Réponse en séance, et publiée le 14 février 2024
TRAITEMENT DES DEMANDES DE NATURALISATION PAR DÉCRET
Mme la présidente. La parole est à Mme Christine Arrighi, pour exposer sa question, n° 539, relative au traitement des demandes de naturalisation par décret.
Mme Christine Arrighi. Ma question porte sur les demandes de naturalisation par décret, dont le traitement relève du ministère de l'intérieur.
De nombreuses personnes d’origine étrangère qui vivent en France depuis plus de cinq ans, qui y travaillent, y paient des impôts et des cotisations sociales et participent à la vie de leur quartier demandent, et c'est légitime, leur naturalisation par décret. Pour être naturalisées, elles doivent d’abord remplir un dossier comprenant de nombreux documents administratifs et pièces justificatives. Elles sont ensuite convoquées à un entretien pour vérifier leur assimilation à la communauté française. L’administration a dix-huit mois au plus à compter de la délivrance du récépissé pour répondre à leur demande. Ce délai est réduit à douze mois lorsque la personne justifie d'avoir sa résidence habituelle en France depuis au moins dix ans à la date de la remise du récépissé.
Les délais de réponse peuvent être prolongés une fois pour une période de trois mois. Dans ce cas, l'administration doit motiver sa décision, c'est-à-dire expliquer pourquoi elle a besoin de plus de temps pour répondre. Or, interpellée par plusieurs habitants de ma circonscription, je constate que les personnes concernées attendent bien plus longtemps que les délais prévus, bien trop longtemps.
C’est le cas de M. G., qui a reçu l’accusé de réception de complétude de son dossier le 19 août 2022 et a passé l’entretien d’assimilation le 2 novembre 2022. À ce jour, dix-huit mois se sont écoulés depuis la délivrance du récépissé, et il reste dans l’attente d'une réponse.
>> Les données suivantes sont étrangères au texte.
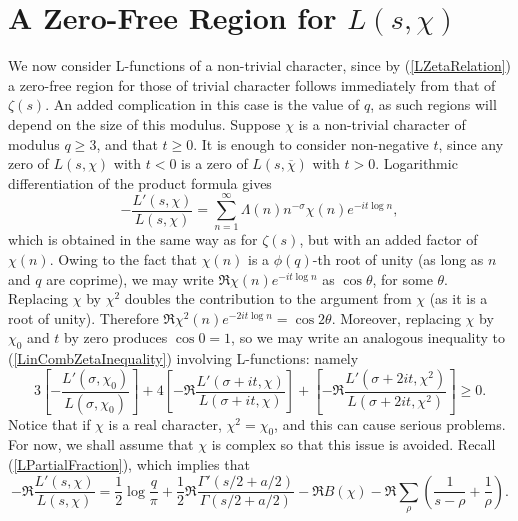 \section{A Zero-Free Region for \texorpdfstring{$L(s, \chi)$}{Lg}}
We now consider L-functions of a non-trivial character, since by (\ref{LZetaRelation}) a zero-free region for those of trivial character follows immediately from that of $\zeta(s)$. An added complication in this case is the value of $q$, as such regions will depend on the size of this modulus. Suppose $\chi$ is a non-trivial character of modulus $q \geq 3$, and that $t \geq 0$. It is enough to consider non-negative $t$, since any zero of $L(s, \chi)$ with $t < 0$ is a zero of $L(s, \overline{\chi})$ with $t > 0$. Logarithmic differentiation of the product formula gives 
\begin{equation}
\label{LoverLExplicit}
    -\frac{L'(s, \chi)}{L(s, \chi)} = \sum_{n=1}^{\infty}\Lambda(n) n^{-\sigma}\chi(n)e^{-i t \log n},
\end{equation}
which is obtained in the same way as for $\zeta(s)$, but with an added factor of $\chi(n)$. Owing to the fact that $\chi(n)$ is a $\phi(q)$-th root of unity (as long as $n$ and $q$ are coprime), we may write $\mathfrak{R}\chi(n)e^{-i t \log n}$ as $\cos\theta$, for some $\theta$. Replacing $\chi$ by $\chi^{2}$ doubles the contribution to the argument from $\chi$ (as it is a root of unity). Therefore $\mathfrak{R}\chi^{2}(n)e^{-2 i t \log n} = \cos 2\theta$. Moreover, replacing $\chi$ by $\chi_0$ and $t$ by zero produces $\cos 0 = 1$, so we may write an analogous inequality to (\ref{LinCombZetaInequality}) involving L-functions: namely
\begin{equation}
\label{LinCombLRelation}
    3\left[-\frac{L'(\sigma, \chi_0)}{L(\sigma, \chi_0)} \right] + 4\left[-\mathfrak{R} \frac{L'(\sigma + i t, \chi)}{L(\sigma + i t, \chi)} \right] + \left[-\mathfrak{R} \frac{L'(\sigma + 2i t, \chi^{2})}{L(\sigma + 2i t, \chi^{2})} \right] \geq 0.
\end{equation}
Notice that if $\chi$ is a real character, $\chi^{2} = \chi_0$, and this can cause serious problems. For now, we shall assume that $\chi$ is complex so that this issue is avoided. Recall (\ref{LPartialFraction}), which implies that 
\begin{equation}
\label{RealLogDiffL}
    -\mathfrak{R}\frac{L'(s, \chi)}{L(s, \chi)} = \frac12 \log\frac{q}{\pi} + \frac12 \mathfrak{R}\frac{\Gamma'(s/2 + a/2)}{\Gamma(s/2 + a/2)} - \mathfrak{R}B(\chi) - \mathfrak{R}\sum_{\rho} \left( \frac{1}{s - \rho} + \frac{1}{\rho} \right). \nonumber
\end{equation}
C’est également le cas de M. A., qui a reçu, quant à lui, l’accusé de réception de complétude de son dossier le 14 janvier 2022 et a passé l’entretien d’assimilation le 15 mars 2022. À ce jour, plus de deux ans se sont écoulés depuis la délivrance du récépissé, et il reste également dans l’attente d'une réponse.
Il s'agit de deux personnes, parmi d’autres, qui vivent et travaillent en France depuis respectivement plus de dix et vingt ans et qui semblent satisfaire en tout point les critères de reconnaissance de naturalisation par décret. Cette attente prolongée au-delà des délais fixés par l’État lui-même crée une situation d’incertitude qui suscite un mal-être et constitue un handicap pour les projets professionnels et privés de ces personnes. Elle n’est pas digne de nos valeurs d’accueil et d’intégration des personnes d’origine étrangère, qui font la richesse de notre pays.
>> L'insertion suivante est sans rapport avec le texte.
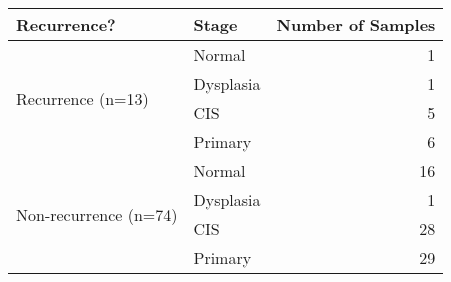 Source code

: \begin{tabular}{l|lr}
Recurrence? & Stage & Number of Samples \\ \hline
\multirow{4}{*}{Recurrence (n=13)} & Normal & 1 \\
 & Dysplasia & 1 \\
 & CIS & 5 \\
 & Primary & 6 \\ \hline
\multirow{4}{*}{Non-recurrence (n=74)} & Normal & 16 \\
 & Dysplasia & 1 \\
 & CIS & 28 \\
 & Primary & 29
\end{tabular}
La migration ne doit pas se résumer à des chiffres et à des statistiques : ce sont des milliers de trajectoires individuelles qui constituent les parcours migratoires. Ces parcours sont une richesse ; les sociétés les plus inclusives sont les plus innovantes et les plus résilientes.
Je vous vois acquiescer, madame la ministre déléguée, mais les délais sont bien ceux que je viens de décrire. C'est pourquoi je vous demande quelles actions le ministère de l'intérieur compte entreprendre pour garantir le respect des délais de la procédure de naturalisation par décret.
Mme la présidente. La parole est à Mme la ministre déléguée chargée des collectivités territoriales et de la ruralité.
Mme Dominique Faure, ministre déléguée chargée des collectivités territoriales et de la ruralité. J'acquiesce, en effet, car nous sommes bien conscients de la nécessité de réduire les délais.
La maîtrise des délais et la résorption des stocks sont un enjeu prioritaire pour les services du ministère de l'intérieur. Le plein engagement de ces derniers a permis, au cours des deux dernières années écoulées, de réduire sensiblement – de 30 % – le délai moyen national entre la délivrance du récépissé et l'inscription dans un décret de naturalisation : 323 jours en 2023, contre 464 jours en 2020. Il faut poursuivre dans cette voie.
S'agissant des décisions défavorables, le délai moyen national entre la délivrance du récépissé et la signature par le préfet territorialement compétent a été ramené de 153 jours à 133 jours entre 2020 et 2023.
Ces délais moyens, calculés à partir des données enregistrées dans l'application informatique de gestion des procédures d'accès à la nationalité française, restent inférieurs aux délais fixés par les dispositions de l'article 21-25-1 du code civil – cela ne signifie pas pour autant que nous devons nous en satisfaire. Pour maintenir cette dynamique, un accompagnement individualisé des plateformes d'instruction a été mis en œuvre, avec la réalisation d'audits sur site, suivis de plans d'action triennaux, eux-mêmes accompagnés d'objectifs de réduction des délais et des stocks auxquels les préfets ont été sensibilisés.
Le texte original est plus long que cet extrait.